The transactions and associated Bitcoins are not automatically combined in your wallet to make a file that contains those 9 Bitcoins. Your wallet simply contains records of each of the transactions.
And here’s another peculiarity of Bitcoin accounting. Because everything is based on transactions rather than individual Bitcoin, your Bitcoin client can only send amounts equal to the number of Bitcoin involved in a given transaction; it can’t split the transaction value. So if a given transaction was for 4 BTC, you don’t really have four individual Bitcoins that you can spend one at a time. You have a transaction worth 4 BTC that has to be handled all as a whole.
What happens, then, when you want to spend some of the Bitcoins stored in your wallet? The Bitcoin client tries to be smart about all outgoing transactions, by using transactions records with the right amounts to add up to the exact number of Bitcoins you want to spend.
Let’s say you have those 9 Bitcoins in your wallet, from three separate transactions, and you want to buy something worth 5 BTC. Your Bitcoin client could try to spend the Bitcoins in the order in which they were acquired; that would mean taking the 3 BTC acquired from the first transaction and 2 of the 4 BTC from the second transaction—effectively splitting that second transaction. Instead, the Bitcoin client will take the 3 BTC from the first transaction and the 2 BTC from the third transaction, and will leave all the Bitcoin from the second transaction intact. That makes for simpler record keeping.

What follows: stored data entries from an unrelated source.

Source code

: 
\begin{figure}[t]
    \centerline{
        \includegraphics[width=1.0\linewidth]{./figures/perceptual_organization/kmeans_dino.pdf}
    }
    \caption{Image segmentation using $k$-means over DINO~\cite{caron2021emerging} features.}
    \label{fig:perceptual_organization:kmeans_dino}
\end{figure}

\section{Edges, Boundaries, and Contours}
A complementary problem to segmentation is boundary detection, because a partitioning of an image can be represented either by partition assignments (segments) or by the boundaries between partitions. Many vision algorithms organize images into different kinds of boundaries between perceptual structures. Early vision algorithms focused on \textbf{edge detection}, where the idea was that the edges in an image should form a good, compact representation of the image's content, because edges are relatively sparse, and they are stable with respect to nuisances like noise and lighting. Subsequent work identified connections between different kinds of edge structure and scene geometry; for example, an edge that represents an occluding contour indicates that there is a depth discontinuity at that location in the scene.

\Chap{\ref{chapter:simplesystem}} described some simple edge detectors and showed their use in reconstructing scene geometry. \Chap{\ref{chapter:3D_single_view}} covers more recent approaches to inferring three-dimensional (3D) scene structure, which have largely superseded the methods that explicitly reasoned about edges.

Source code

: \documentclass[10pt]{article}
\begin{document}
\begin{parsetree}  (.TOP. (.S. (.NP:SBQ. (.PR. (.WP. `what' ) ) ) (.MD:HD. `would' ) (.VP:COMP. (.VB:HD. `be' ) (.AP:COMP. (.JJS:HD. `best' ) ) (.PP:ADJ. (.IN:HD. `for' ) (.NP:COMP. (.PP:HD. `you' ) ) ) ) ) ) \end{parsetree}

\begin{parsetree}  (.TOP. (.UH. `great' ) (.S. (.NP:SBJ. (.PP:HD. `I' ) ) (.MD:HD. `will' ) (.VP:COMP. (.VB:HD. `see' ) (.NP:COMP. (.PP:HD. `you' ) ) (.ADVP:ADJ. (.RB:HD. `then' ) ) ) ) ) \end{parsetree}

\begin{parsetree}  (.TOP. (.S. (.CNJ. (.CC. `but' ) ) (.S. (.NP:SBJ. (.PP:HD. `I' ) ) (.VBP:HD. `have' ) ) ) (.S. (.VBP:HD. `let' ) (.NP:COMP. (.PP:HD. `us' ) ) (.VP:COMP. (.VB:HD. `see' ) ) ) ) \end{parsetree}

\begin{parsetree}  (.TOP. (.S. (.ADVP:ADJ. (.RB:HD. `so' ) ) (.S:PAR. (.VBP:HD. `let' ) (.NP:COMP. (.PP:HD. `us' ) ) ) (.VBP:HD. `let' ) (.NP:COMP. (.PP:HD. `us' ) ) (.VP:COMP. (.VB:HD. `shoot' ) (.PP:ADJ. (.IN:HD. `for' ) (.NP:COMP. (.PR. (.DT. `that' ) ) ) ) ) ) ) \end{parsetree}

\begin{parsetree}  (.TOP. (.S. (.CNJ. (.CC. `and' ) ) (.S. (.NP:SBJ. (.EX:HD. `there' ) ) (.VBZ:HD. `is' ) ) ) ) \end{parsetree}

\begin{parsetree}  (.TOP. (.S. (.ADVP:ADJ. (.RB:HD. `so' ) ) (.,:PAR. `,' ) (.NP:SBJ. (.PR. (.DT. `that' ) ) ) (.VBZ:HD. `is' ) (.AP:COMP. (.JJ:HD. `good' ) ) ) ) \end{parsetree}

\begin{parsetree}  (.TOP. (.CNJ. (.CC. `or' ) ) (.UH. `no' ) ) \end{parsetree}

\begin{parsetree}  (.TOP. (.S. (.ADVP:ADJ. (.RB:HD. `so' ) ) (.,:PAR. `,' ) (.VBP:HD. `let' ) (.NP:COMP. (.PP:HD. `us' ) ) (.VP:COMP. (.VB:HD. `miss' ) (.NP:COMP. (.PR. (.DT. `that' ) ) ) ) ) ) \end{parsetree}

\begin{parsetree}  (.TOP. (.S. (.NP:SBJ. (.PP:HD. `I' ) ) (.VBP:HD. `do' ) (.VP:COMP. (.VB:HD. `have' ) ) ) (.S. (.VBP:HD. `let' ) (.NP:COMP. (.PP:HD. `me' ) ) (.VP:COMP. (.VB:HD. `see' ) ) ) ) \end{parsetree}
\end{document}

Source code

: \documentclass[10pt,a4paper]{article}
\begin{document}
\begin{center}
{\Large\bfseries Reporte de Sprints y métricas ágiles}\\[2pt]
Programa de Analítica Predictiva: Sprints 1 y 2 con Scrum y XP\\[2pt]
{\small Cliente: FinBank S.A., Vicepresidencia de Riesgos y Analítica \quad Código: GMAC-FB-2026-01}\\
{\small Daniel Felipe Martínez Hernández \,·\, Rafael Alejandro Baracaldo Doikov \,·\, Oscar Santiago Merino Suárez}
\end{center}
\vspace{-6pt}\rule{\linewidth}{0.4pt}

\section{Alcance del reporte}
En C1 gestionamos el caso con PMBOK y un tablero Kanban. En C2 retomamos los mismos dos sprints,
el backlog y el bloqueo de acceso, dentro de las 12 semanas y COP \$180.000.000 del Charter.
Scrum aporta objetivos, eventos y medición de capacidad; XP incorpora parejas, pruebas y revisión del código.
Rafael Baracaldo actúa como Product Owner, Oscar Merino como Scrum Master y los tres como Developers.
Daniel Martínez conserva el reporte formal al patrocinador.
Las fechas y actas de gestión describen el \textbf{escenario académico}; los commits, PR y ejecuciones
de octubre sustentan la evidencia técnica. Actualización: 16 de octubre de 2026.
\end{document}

Calculating a 5 BTC transaction.
The challenge comes when you want to spend Bitcoin that don’t add up to the right number available from individual transactions. For example, maybe you want to buy something that costs 8 BTC. You don’t have an 8 BTC transaction in your wallet, and there’s no way any combination of the transactions can add up to 8 BTC. How is this handled?
So your Bitcoin client has to send the amount equal to a given input transaction, and the recipient client will then send the amount overpaid back to you as a new transaction, effectively making the change. It’s kind of like paying for a $3 burger with a $5 bill and getting $2 back.
In our example, your Bitcoin client will send the 3 BTC from the first transaction, the 4 BTC from the second transaction, and the 2 BTC from the third transaction, for a total of 9 BTC. Because you’re buying something worth 8 BTC, the store you’re buying from will send you 1 BTC in a new transaction, to be recorded at a new address in your Bitcoin wallet.
Calculating an 8 BTC transaction.
The same holds true when you purchase something that costs less than a single Bitcoin. If you pay for a 0.8 BTC item with 1 BTC, you’ll get 0.2 BTC back in change.
By the way, all Bitcoin transactions are irreversible. If you make a mistake, you can’t undo it. You can, however, ask the other party to issue a refund, in the form of a new Bitcoin transaction. But you can’t get your original Bitcoins back.